This is the second episode of 'How to Use Exploratory' tutorial series, and focuses on Data Wrangling - clean and transform data. Before taking this tutorial, we'd highly recommend you take a look at the first episode 'How to Use Exploratory Part 1 - Basics' first if you haven't done yet.
With this tutorial, you can quickly learn the following topics by following the step-by-step instructions below.
It takes about 20 minutes to finish.
Let's start!
We'll use the following two data frames. You can download them from the links.
Unicorn data has all the latest unicorn companies who are private companies with greater than 1 billion dollars valuation.
Once downloaded, you can select both CSV files and drag and drop them into Exploratory.
Data Import dialog will show up, simply click on the Import button at the bottom.
Another dialog will open.
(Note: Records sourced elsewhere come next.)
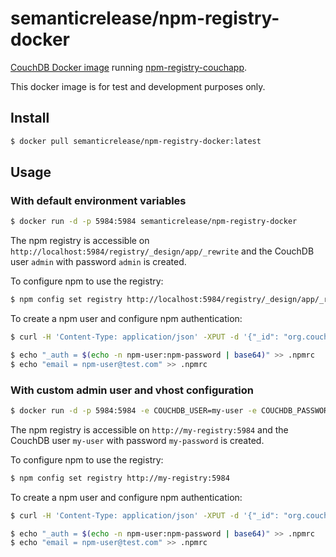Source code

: # semanticrelease/npm-registry-docker

[CouchDB Docker image](https://github.com/apache/couchdb-docker) running [npm-registry-couchapp](https://github.com/npm/npm-registry-couchapp).

This docker image is for test and development purposes only.

## Install

```bash
$ docker pull semanticrelease/npm-registry-docker:latest
```

## Usage

### With default environment variables

```bash
$ docker run -d -p 5984:5984 semanticrelease/npm-registry-docker
```

The npm registry is accessible on `http://localhost:5984/registry/_design/app/_rewrite` and the CouchDB user `admin` with password `admin` is created.

To configure npm to use the registry:
```bash
$ npm config set registry http://localhost:5984/registry/_design/app/_rewrite
```

To create a npm user and configure npm authentication:
```bash
$ curl -H 'Content-Type: application/json' -XPUT -d '{"_id": "org.couchdb.user:npm-user","name": "npm-user","roles": [],"type": "user","password": "npm-password","email":  "npm-user@test.com"}' "http://admin:admin@localhost:5984/_users/org.couchdb.user:npm-user"

$ echo "_auth = $(echo -n npm-user:npm-password | base64)" >> .npmrc
$ echo "email = npm-user@test.com" >> .npmrc
```

### With custom admin user and vhost configuration

```bash
$ docker run -d -p 5984:5984 -e COUCHDB_USER=my-user -e COUCHDB_PASSWORD=my-password -e VHOST=my-registry.com semanticrelease/npm-registry-docker
```

The npm registry is accessible on `http://my-registry:5984` and the CouchDB user `my-user` with password `my-password` is created.

To configure npm to use the registry:
```bash
$ npm config set registry http://my-registry:5984
```

To create a npm user and configure npm authentication:
```bash
$ curl -H 'Content-Type: application/json' -XPUT -d '{"_id": "org.couchdb.user:npm-user","name": "npm-user","roles": [],"type": "user","password": "npm-password","email":  "npm-user@test.com"}' "http://my-user:my-password@localhost:5984/_users/org.couchdb.user:npm-user"

$ echo "_auth = $(echo -n npm-user:npm-password | base64)" >> .npmrc
$ echo "email = npm-user@test.com" >> .npmrc
```
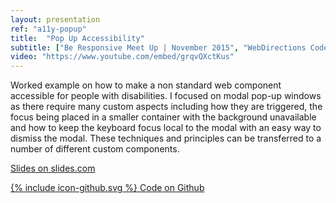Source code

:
 ```yaml
---
layout: presentation
ref: "a11y-popup"
title:  "Pop Up Accessibility"
subtitle: ["Be Responsive Meet Up | November 2015", "WebDirections Code Conference | June 2015"]
video: "https://www.youtube.com/embed/grqvQXctKus"
---
```


Worked example on how to make a non standard web component accessible for people with disabilities. I focused on modal pop-up windows as there require many custom aspects including how they are triggered, the focus being placed in a smaller container with the background unavailable and how to keep the keyboard focus local to the modal with an easy way to dismiss the modal. These techniques and principles can be transferred to a number of different custom components.

[Slides on slides.com](https://slides.com/rhianaheppenstall/pop-up-accessibility#/)

[<span class="icon icon--github">{% include icon-github.svg %}</span> Code on Github](https://github.com/Rhiana/popup-accessibility)
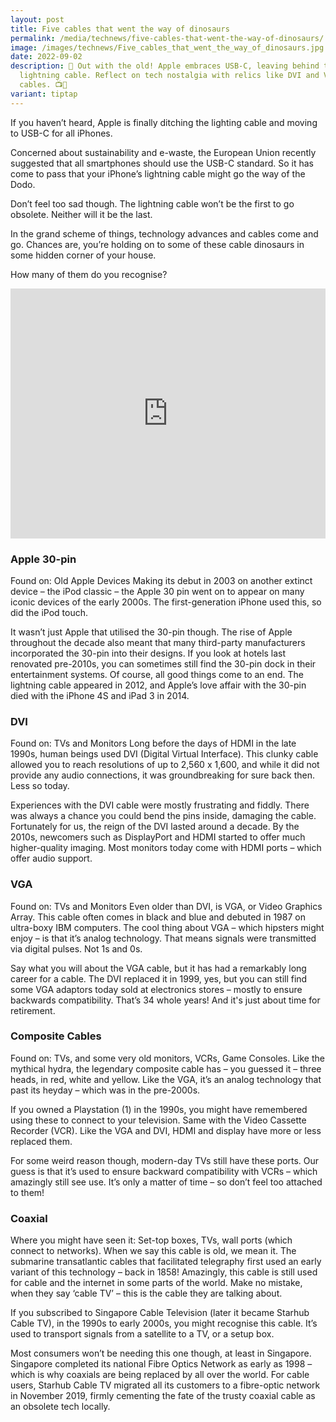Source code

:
 ```yaml
---
layout: post
title: Five cables that went the way of dinosaurs
permalink: /media/technews/five-cables-that-went-the-way-of-dinosaurs/
image: /images/technews/Five_cables_that_went_the_way_of_dinosaurs.jpg
date: 2022-09-02
description: 🔄 Out with the old! Apple embraces USB-C, leaving behind the
  lightning cable. Reflect on tech nostalgia with relics like DVI and VGA
  cables. 📺🔗
variant: tiptap
---
```

<p>If you haven’t heard, Apple is finally ditching the lighting cable and
moving to USB-C for all iPhones.</p>
<p>Concerned about sustainability and e-waste, the European Union recently
suggested that all smartphones should use the USB-C standard. So it has
come to pass that your iPhone’s lightning cable might go the way of the
Dodo.</p>
<p>Don’t feel too sad though. The lightning cable won’t be the first to go
obsolete. Neither will it be the last.</p>
<p>In the grand scheme of things, technology advances and cables come and
go. Chances are, you’re holding on to some of these cable dinosaurs in
some hidden corner of your house.</p>
<p>How many of them do you recognise?</p>
<div class="iframe-wrapper">
<iframe style="max-width: 100%;" height="400" width="100%" allowfullscreen="true" frameborder="0" src="https://www.youtube.com/embed/dVq2q6OxaVM?si=k-x93AI1DOapRb6Q"></iframe>
</div>
<h3>Apple 30-pin</h3>
<p>Found on: Old Apple Devices Making its debut in 2003 on another extinct
device – the iPod classic – the Apple 30 pin went on to appear on many
iconic devices of the early 2000s. The first-generation iPhone used this,
so did the iPod touch.</p>
<p>It wasn’t just Apple that utilised the 30-pin though. The rise of Apple
throughout the decade also meant that many third-party manufacturers incorporated
the 30-pin into their designs. If you look at hotels last renovated pre-2010s,
you can sometimes still find the 30-pin dock in their entertainment systems.
Of course, all good things come to an end. The lightning cable appeared
in 2012, and Apple’s love affair with the 30-pin died with the iPhone 4S
and iPad 3 in 2014.</p>
<h3>DVI</h3>
<p>Found on: TVs and Monitors Long before the days of HDMI in the late 1990s,
human beings used DVI (Digital Virtual Interface). This clunky cable allowed
you to reach resolutions of up to 2,560 x 1,600, and while it did not provide
any audio connections, it was groundbreaking for sure back then. Less so
today.</p>
<p>Experiences with the DVI cable were mostly frustrating and fiddly. There
was always a chance you could bend the pins inside, damaging the cable.
Fortunately for us, the reign of the DVI lasted around a decade. By the
2010s, newcomers such as DisplayPort and HDMI started to offer much higher-quality
imaging. Most monitors today come with HDMI ports – which offer audio support.</p>
<h3>VGA</h3>
<p>Found on: TVs and Monitors Even older than DVI, is VGA, or Video Graphics
Array. This cable often comes in black and blue and debuted in 1987 on
ultra-boxy IBM computers. The cool thing about VGA – which hipsters might
enjoy – is that it’s analog technology. That means signals were transmitted
via digital pulses. Not 1s and 0s.</p>
<p>Say what you will about the VGA cable, but it has had a remarkably long
career for a cable. The DVI replaced it in 1999, yes, but you can still
find some VGA adaptors today sold at electronics stores – mostly to ensure
backwards compatibility. That’s 34 whole years! And it's just about time
for retirement.</p>
<h3>Composite Cables</h3>
<p>Found on: TVs, and some very old monitors, VCRs, Game Consoles. Like the
mythical hydra, the legendary composite cable has – you guessed it – three
heads, in red, white and yellow. Like the VGA, it’s an analog technology
that past its heyday – which was in the pre-2000s.</p>
<p>If you owned a Playstation (1) in the 1990s, you might have remembered
using these to connect to your television. Same with the Video Cassette
Recorder (VCR). Like the VGA and DVI, HDMI and display have more or less
replaced them.</p>
<p>For some weird reason though, modern-day TVs still have these ports. Our
guess is that it’s used to ensure backward compatibility with VCRs – which
amazingly still&nbsp;see use.&nbsp;It’s only a matter of time – so don’t
feel too attached to them!</p>
<h3>Coaxial</h3>
<p>Where you might have seen it: Set-top boxes, TVs, wall ports (which connect
to networks). When we say this cable is old, we mean it. The submarine
transatlantic cables that facilitated telegraphy first used an early variant
of this technology – back in 1858! Amazingly, this cable is still used
for cable and the internet in some parts of the world. Make no mistake,
when they say ‘cable TV’ – this is the cable they are talking about.</p>
<p>If you subscribed to Singapore Cable Television (later it became Starhub
Cable TV), in the 1990s to early 2000s, you might recognise this cable.
It’s used to transport signals from a satellite to a TV, or a setup box.</p>
<p>Most consumers won’t be needing this one though, at least in Singapore.
Singapore completed its national Fibre Optics Network as early as 1998
– which is why coaxials are being replaced by all over the world. For cable
users, Starhub Cable TV migrated all its customers to a fibre-optic network
in November 2019, firmly cementing the fate of the trusty coaxial cable
as an obsolete tech locally.</p>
You can keep the default setting, simply click on 'Ok for All' button.
Once imported, you'll see two data frames showing up at the left hand side.
In this section, we'll replace some values with other values in the Unicorn data.
Open the Unicorn data and click on the 'Create Chart' button on the Industry column.
This will create a bar chart under the Chart view that shows you how many unicorn companies are by industry type.
Here's a problem.
There is one bar for 'Artificial Intelligence' and another bar for 'Ai', but they should mean the same thing.
We want to change both of the names to be just 'AI'. And this is when we want to use 'Replace Values with New Values' operation.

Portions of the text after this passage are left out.